In August of this year, Baltimore City resident Deana Woodward lost her home to the City’s tax sale process, likely due in part to an error by Baltimore City’s Department of Public Works.[1] Baltimore City executed Ms. Woodward’s eviction August 7, 2023, despite efforts to cease forced removals on owner-occupied tax sale properties.[2] Baltimore City’s tax sale process has garnered public criticism for several years due to its destructive impact upon the welfare of the city and its residents.[3] The City has withheld its power to execute tax sales on owner-occupied properties in recent years, but cases like Ms. Woodward’s still slip through the cracks.[4] The infamous Baltimore City tax sale system perpetuates patterns of extreme economic disparities among Baltimore neighborhoods and entrenches housing instability within the city.[5]  While Baltimore City failed to overhaul tax sales in Maryland through the legislature in the previous legislative session,[6] recent and pending case law place new pressures on our state legislators to evaluate the validity of the current system.[7]

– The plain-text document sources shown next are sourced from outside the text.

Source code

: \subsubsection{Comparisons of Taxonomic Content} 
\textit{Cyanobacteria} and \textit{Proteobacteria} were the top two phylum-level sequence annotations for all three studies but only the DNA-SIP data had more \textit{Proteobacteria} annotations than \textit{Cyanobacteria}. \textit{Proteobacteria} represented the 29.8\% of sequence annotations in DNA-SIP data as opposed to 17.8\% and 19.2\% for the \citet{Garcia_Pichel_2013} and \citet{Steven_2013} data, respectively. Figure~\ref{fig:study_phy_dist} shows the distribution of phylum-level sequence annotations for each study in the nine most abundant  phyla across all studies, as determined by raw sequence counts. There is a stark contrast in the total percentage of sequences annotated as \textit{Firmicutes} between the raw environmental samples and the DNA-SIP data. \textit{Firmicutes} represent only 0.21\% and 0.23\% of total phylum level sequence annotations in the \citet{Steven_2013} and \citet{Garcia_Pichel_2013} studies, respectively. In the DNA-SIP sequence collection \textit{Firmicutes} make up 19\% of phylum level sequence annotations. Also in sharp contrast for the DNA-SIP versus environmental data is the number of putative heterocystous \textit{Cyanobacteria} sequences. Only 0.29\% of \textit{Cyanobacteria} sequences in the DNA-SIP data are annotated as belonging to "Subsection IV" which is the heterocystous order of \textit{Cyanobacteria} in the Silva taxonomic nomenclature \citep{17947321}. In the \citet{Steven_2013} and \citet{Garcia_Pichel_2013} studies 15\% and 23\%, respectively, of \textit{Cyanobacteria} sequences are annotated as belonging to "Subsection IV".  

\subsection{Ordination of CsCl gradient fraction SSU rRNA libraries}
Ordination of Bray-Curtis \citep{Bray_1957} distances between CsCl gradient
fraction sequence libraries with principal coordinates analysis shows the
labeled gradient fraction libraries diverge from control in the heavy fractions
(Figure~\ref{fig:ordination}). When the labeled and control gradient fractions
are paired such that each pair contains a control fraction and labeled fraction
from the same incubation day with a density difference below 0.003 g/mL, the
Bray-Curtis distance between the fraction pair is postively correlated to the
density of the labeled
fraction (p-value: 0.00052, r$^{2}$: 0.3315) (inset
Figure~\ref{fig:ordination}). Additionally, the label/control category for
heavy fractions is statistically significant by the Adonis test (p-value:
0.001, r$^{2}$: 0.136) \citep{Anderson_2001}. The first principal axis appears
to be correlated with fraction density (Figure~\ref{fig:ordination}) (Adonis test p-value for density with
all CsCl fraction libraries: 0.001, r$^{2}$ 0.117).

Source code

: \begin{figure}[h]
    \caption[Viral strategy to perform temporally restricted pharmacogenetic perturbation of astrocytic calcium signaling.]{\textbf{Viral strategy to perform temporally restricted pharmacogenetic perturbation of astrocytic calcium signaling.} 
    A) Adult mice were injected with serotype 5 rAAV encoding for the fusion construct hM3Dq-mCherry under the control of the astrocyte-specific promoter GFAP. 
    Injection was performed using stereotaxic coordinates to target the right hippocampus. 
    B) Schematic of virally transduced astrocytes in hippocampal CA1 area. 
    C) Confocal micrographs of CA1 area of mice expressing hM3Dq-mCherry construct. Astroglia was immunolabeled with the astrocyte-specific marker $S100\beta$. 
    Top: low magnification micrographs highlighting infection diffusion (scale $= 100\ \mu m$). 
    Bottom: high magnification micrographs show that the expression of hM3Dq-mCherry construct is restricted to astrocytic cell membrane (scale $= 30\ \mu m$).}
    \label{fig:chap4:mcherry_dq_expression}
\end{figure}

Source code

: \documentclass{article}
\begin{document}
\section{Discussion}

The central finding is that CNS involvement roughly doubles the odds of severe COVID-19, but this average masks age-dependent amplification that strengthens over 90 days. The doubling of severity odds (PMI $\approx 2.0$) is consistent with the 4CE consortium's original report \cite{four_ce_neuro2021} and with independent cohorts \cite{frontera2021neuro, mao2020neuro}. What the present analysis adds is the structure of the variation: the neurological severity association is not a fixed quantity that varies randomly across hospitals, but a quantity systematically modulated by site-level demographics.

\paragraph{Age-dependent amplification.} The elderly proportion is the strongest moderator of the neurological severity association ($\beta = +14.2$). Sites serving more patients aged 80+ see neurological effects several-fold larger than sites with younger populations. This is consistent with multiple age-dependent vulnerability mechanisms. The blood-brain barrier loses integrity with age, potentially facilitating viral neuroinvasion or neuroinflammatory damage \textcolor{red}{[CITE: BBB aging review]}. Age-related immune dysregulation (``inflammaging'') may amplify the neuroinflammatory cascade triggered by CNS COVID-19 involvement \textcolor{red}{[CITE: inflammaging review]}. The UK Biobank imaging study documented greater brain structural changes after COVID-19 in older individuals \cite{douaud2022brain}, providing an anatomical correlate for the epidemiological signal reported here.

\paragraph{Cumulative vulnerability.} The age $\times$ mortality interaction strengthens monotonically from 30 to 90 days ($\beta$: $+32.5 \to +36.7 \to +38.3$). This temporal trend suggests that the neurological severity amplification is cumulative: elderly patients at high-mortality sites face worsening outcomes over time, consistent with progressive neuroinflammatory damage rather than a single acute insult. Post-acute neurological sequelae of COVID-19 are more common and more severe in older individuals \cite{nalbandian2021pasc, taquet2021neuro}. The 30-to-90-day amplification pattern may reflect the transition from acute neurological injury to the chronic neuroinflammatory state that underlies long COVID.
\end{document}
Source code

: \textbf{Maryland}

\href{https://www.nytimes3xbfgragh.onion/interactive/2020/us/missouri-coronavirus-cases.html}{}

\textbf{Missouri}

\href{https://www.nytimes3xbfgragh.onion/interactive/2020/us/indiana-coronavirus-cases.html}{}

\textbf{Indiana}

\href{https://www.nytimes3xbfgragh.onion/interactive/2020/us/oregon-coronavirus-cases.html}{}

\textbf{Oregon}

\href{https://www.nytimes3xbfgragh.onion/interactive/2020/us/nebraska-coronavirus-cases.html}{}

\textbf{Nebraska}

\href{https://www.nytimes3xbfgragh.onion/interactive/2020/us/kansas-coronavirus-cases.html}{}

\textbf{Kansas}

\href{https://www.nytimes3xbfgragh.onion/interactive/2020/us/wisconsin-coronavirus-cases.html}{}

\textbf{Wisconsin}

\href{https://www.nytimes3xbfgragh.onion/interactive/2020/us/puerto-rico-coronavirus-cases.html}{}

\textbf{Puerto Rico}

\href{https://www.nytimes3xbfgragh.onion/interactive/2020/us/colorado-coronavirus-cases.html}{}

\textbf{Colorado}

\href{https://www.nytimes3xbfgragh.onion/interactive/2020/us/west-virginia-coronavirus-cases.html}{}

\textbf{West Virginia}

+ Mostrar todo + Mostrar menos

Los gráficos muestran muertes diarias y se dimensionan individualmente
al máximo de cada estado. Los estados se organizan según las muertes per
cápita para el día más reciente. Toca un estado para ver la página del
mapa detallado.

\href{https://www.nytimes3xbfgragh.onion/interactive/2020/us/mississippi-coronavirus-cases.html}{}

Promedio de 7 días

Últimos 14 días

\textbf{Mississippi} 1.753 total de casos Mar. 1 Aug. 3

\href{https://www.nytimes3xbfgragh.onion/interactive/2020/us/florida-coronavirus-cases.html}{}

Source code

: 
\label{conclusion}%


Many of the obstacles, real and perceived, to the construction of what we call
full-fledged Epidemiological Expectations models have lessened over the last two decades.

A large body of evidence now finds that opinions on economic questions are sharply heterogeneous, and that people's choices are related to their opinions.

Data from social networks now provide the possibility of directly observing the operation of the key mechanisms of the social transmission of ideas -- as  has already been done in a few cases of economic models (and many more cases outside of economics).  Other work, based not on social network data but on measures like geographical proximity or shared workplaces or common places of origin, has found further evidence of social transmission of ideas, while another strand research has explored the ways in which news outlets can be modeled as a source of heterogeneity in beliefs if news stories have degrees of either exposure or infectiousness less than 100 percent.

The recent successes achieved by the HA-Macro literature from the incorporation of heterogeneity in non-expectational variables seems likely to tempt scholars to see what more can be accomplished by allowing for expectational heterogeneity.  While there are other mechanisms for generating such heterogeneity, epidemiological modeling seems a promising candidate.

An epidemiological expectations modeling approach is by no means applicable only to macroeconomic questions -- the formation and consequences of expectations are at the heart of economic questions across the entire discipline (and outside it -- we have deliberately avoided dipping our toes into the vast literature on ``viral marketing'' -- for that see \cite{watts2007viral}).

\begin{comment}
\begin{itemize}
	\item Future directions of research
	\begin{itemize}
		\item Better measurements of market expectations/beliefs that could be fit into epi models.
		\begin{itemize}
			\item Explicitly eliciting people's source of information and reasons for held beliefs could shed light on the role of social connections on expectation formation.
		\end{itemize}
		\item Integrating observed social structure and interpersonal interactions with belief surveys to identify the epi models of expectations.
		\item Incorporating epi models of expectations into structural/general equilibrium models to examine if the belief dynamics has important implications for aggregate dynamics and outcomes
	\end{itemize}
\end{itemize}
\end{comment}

II. Baltimore City Tax Sales and Reform Efforts

In Baltimore City, a property owner can lose their property in annual tax sale auctions as a consequence of property tax defaults as low as $750.[8] In a tax sale auction, businesses and investors bid on the properties to win a tax lien certificate.[9] The proceeds of the sale are meant to cover the tax debts owed on the properties; however, winning bids often exceed the amount of tax arrears.[10] Under the City’s tax sale scheme, the City owes the surplus amount to the property owner; however, the City rarely delivers.[11] Beyond unreturned surpluses, the City’s tax sale system results in thousands of properties annually recycled through the system without drawing a bid for sale.[12] As a broad stroke response to the troubles of tax sales, The Mayor’s Office of Baltimore City introduced a sweeping tax sale reform bill during the Maryland 2023 Legislative Session.[13] The bill failed at the “eleventh hour” in part due to unexpected budgetary pressures.[14] While the legislative resolution failed in Annapolis, the United States Supreme Court soon thereafter took up the issue of tax sales, drawing a new constitutional limit in Tyler v. Hennepin County.[15]

III. Tyler v. Hennepin County

In April 2023, the Supreme Court awarded the surplus revenue from a Minnesota tax sale of real property to the property’s prior owner, Ms. Geraldine Tyler.[16] The Supreme Court found the Minnesota tax scheme’s retention of surplus proceeds forced an unconstitutional taking, and therefore required the state to deliver the tax sale surplus to Ms. Tyler as just compensation.[17] The Court’s decision was a powerful declaration on potential implications of tax sale systems; however, in refraining to discuss tangential issues, the Court displayed caution in exploring constitutional underpinnings of tax sales.[18]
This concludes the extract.